_WORK ORDER_
Each entry has to be reproduced in full, exactly as given.

_EXERCISE MATERIAL_
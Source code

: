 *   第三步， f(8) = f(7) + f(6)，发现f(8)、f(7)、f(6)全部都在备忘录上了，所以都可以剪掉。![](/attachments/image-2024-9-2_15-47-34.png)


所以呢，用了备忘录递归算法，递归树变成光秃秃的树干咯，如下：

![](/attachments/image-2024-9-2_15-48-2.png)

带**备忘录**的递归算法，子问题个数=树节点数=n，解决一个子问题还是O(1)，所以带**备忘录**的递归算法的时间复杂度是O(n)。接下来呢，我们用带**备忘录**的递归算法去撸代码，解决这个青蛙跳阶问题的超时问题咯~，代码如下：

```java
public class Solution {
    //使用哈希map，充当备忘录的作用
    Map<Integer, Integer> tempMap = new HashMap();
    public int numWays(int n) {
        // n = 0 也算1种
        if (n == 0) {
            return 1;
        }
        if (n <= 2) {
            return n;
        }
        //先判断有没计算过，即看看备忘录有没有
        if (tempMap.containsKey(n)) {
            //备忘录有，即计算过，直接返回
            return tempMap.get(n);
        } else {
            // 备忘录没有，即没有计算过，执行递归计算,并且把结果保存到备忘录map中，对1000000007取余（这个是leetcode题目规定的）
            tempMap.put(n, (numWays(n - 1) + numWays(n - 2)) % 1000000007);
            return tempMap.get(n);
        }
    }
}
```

_RESPONSE TO THE EXERCISE_
Source code

: *   第三步， f(8) = f(7) + f(6)，发现f(8)、f(7)、f(6)全部都在备忘录上了，所以都可以剪掉。![](/attachments/image-2024-9-2_15-47-34.png)


所以呢，用了备忘录递归算法，递归树变成光秃秃的树干咯，如下：

![](/attachments/image-2024-9-2_15-48-2.png)

带**备忘录**的递归算法，子问题个数=树节点数=n，解决一个子问题还是O(1)，所以带**备忘录**的递归算法的时间复杂度是O(n)。接下来呢，我们用带**备忘录**的递归算法去撸代码，解决这个青蛙跳阶问题的超时问题咯~，代码如下：

```java
public class Solution {
    //使用哈希map，充当备忘录的作用
    Map<Integer, Integer> tempMap = new HashMap();
    public int numWays(int n) {
        // n = 0 也算1种
        if (n == 0) {
            return 1;
        }
        if (n <= 2) {
            return n;
        }
        //先判断有没计算过，即看看备忘录有没有
        if (tempMap.containsKey(n)) {
            //备忘录有，即计算过，直接返回
            return tempMap.get(n);
        } else {
            // 备忘录没有，即没有计算过，执行递归计算,并且把结果保存到备忘录map中，对1000000007取余（这个是leetcode题目规定的）
            tempMap.put(n, (numWays(n - 1) + numWays(n - 2)) % 1000000007);
            return tempMap.get(n);
        }
    }
}
```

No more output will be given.